Perché alla fine è tutto lì. Fra un 30 e un 31. Un solo giorno di distanza che vale un’intera esistenza. Anzi, milioni. Le nostre. Le vostre. Le loro. Di tutti i romanisti. Di quelli che non c’erano ancora 39 anni fa, e nemmeno 29, ma il 30 maggio ce l’hanno dentro, tramandato anche se non se ne parla, anche se quella partita non si è mai giocata, se Ago fa ancora dolore («è la storia, non colui che la racconta» lo insegnano i re, da King al Commando). E quel giorno vale l’esistenza di chi lo ha vissuto in prima persona, provando a cancellarlo o aspettando il momento della rivincita.
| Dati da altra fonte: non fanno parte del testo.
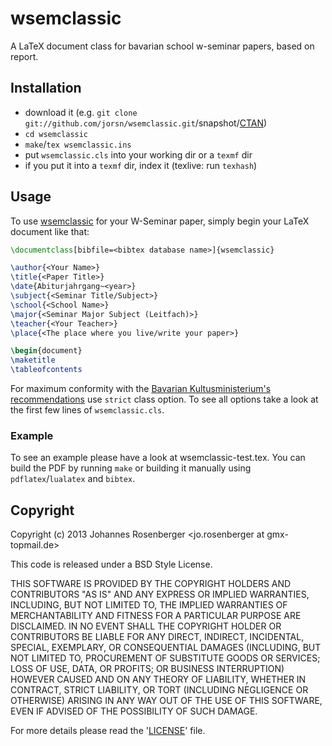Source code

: wsemclassic
===========

A LaTeX document class for bavarian school w-seminar papers, based on report.


Installation
------------


* download it (e.g. `git clone git://github.com/jorsn/wsemclassic.git`/snapshot/[CTAN])
* `cd wsemclassic`
* `make`/`tex wsemclassic.ins`
* put `wsemclassic.cls` into your working dir or a `texmf` dir
* if you put it into a `texmf` dir, index it (texlive: run `texhash`)

[CTAN]: http://ctan.org/pkg/wsemclassic


Usage
------------

To use [wsemclassic][ws@github]
for your W-Seminar paper, simply begin your LaTeX
document like that:

```latex
\documentclass[bibfile=<bibtex database name>]{wsemclassic}

\author{<Your Name>}
\title{<Paper Title>}
\date{Abiturjahrgang~<year>}
\subject{<Seminar Title/Subject>}
\school{<School Name>}
\major{<Seminar Major Subject (Leitfach)>}
\teacher{<Your Teacher>}
\place{<The place where you live/write your paper>}

\begin{document}
\maketitle
\tableofcontents
```


For maximum conformity with the
[Bavarian Kultusministerium's recommendations][recomm]
use `strict` class option.
To see all options take a look at the first few lines of `wsemclassic.cls`.

[ws@github]: https://github.com/jorsn/wsemclassic "GitHub: wsemclassic"
[recomm]: http://www.jack-steinberger-gymnasium.de/joomla/images/Dokumente/Oberstufe/Material/Merkblatt_Seminararbeit.pdf


### Example

To see an example please have a look at wsemclassic-test.tex.
You can build the PDF by running `make` or building it manually using `pdflatex`/`lualatex` and `bibtex`.



Copyright
-----------

Copyright (c) 2013 Johannes Rosenberger <jo.rosenberger at gmx-topmail.de>

This code is released under a BSD Style License.

THIS SOFTWARE IS PROVIDED BY THE COPYRIGHT HOLDERS AND CONTRIBUTORS "AS IS" AND ANY
EXPRESS OR IMPLIED WARRANTIES, INCLUDING, BUT NOT LIMITED TO, THE IMPLIED WARRANTIES
OF MERCHANTABILITY AND FITNESS FOR A PARTICULAR PURPOSE ARE DISCLAIMED. IN NO EVENT
SHALL THE COPYRIGHT HOLDER OR CONTRIBUTORS BE LIABLE FOR ANY DIRECT, INDIRECT,
INCIDENTAL, SPECIAL, EXEMPLARY, OR CONSEQUENTIAL DAMAGES (INCLUDING, BUT NOT LIMITED
TO, PROCUREMENT OF SUBSTITUTE GOODS OR SERVICES; LOSS OF USE, DATA, OR PROFITS; OR
BUSINESS INTERRUPTION) HOWEVER CAUSED AND ON ANY THEORY OF LIABILITY, WHETHER IN
CONTRACT, STRICT LIABILITY, OR TORT (INCLUDING NEGLIGENCE OR OTHERWISE) ARISING IN
ANY WAY OUT OF THE USE OF THIS SOFTWARE, EVEN IF ADVISED OF THE POSSIBILITY OF SUCH
DAMAGE.

For more details please read the '[LICENSE]' file.

[LICENSE]: https://github.com/jorsn/wsemclassic/blob/master/LICENSE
In fondo conta poco la modalità, che appartiene troppo alle sfere personali per essere contestata in un senso o nell’altro. Conta invece che per ognuno, a prescindere da generazioni e reazioni, non sarà mai un giorno come tutti gli altri, ma apice e abisso, zenit e nadir, alfa e omega della nostra storia. Ogni cosa rimane fra le pagine chiare e le pagine scure. E se a Tirana è partito il riscatto e Pelle con la coppa sulle spalle di Dibba è molto più che una splendida allegoria sui muri di Testaccio, a Budapest si può andare avanti. Voltare pagina. Che non significa cancellare quello che è scritto prima (perché nessuna sconfitta potrà mai spedire in soffitta l’orgoglio romanista), ma provare a far girare davvero e definitivamente la storia. Il 31 può essere l’alba che permette di ricordare il tramonto del 30 senza la struggente malinconia che lo ha accompagnato finora. E trasformare i volti trasfigurati e i muscoli tirati di queste ore di ansia infinita, in mistica di un’intera comunità. Mai così stretta. Perché comunque vada, siamo tornati popolo. E fra 30 e 31 c’è spazio per uno. Corpo unico. Forte. Fiero. Romanista.